■ PROBLEM REQUIREMENTS:
From the entries below, copy every line that has the word "README".

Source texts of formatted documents
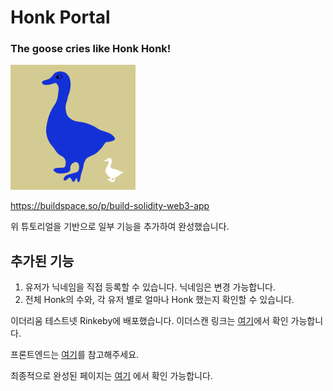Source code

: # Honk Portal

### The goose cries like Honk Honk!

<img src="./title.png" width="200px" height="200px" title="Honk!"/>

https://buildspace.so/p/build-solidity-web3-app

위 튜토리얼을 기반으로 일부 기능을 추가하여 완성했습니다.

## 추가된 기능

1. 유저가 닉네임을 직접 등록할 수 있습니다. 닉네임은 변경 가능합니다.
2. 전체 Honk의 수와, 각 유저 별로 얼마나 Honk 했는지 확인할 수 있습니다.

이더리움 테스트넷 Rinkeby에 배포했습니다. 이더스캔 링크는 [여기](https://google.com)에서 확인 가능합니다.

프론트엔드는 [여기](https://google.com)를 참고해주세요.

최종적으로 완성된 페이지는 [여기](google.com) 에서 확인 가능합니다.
...
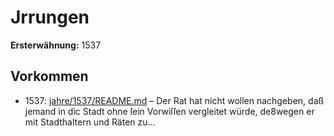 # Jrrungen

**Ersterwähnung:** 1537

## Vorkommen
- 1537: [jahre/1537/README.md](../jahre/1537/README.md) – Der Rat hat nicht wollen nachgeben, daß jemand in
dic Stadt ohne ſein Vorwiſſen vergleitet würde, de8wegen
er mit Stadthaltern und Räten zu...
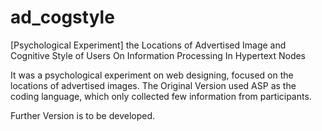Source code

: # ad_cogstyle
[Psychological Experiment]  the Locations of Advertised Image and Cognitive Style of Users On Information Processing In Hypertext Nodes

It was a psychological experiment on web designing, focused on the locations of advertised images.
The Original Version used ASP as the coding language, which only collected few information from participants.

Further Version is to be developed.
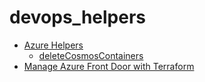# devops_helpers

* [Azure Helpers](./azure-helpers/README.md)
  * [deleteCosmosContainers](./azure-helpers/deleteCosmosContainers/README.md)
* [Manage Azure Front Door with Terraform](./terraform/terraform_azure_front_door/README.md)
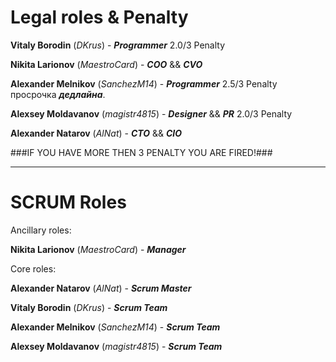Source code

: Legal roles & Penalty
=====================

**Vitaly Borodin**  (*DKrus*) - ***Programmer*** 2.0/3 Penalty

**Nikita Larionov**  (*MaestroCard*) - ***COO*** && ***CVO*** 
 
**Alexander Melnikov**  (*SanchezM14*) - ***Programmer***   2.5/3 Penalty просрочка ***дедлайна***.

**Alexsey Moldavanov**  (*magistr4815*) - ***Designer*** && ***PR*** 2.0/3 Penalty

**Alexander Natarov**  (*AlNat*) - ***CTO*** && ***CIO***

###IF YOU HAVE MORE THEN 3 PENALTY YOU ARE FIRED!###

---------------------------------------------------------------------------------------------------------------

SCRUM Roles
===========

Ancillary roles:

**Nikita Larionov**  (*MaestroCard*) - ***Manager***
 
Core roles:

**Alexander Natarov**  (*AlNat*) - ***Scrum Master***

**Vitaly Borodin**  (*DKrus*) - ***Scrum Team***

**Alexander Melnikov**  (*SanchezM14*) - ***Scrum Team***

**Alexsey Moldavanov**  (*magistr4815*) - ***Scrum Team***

■ EXERCISE RESPONSE:
- 1537: [jahre/1537/README.md](../jahre/1537/README.md) – Der Rat hat nicht wollen nachgeben, daß jemand in
* [Azure Helpers](./azure-helpers/README.md)
  * [deleteCosmosContainers](./azure-helpers/deleteCosmosContainers/README.md)
* [Manage Azure Front Door with Terraform](./terraform/terraform_azure_front_door/README.md)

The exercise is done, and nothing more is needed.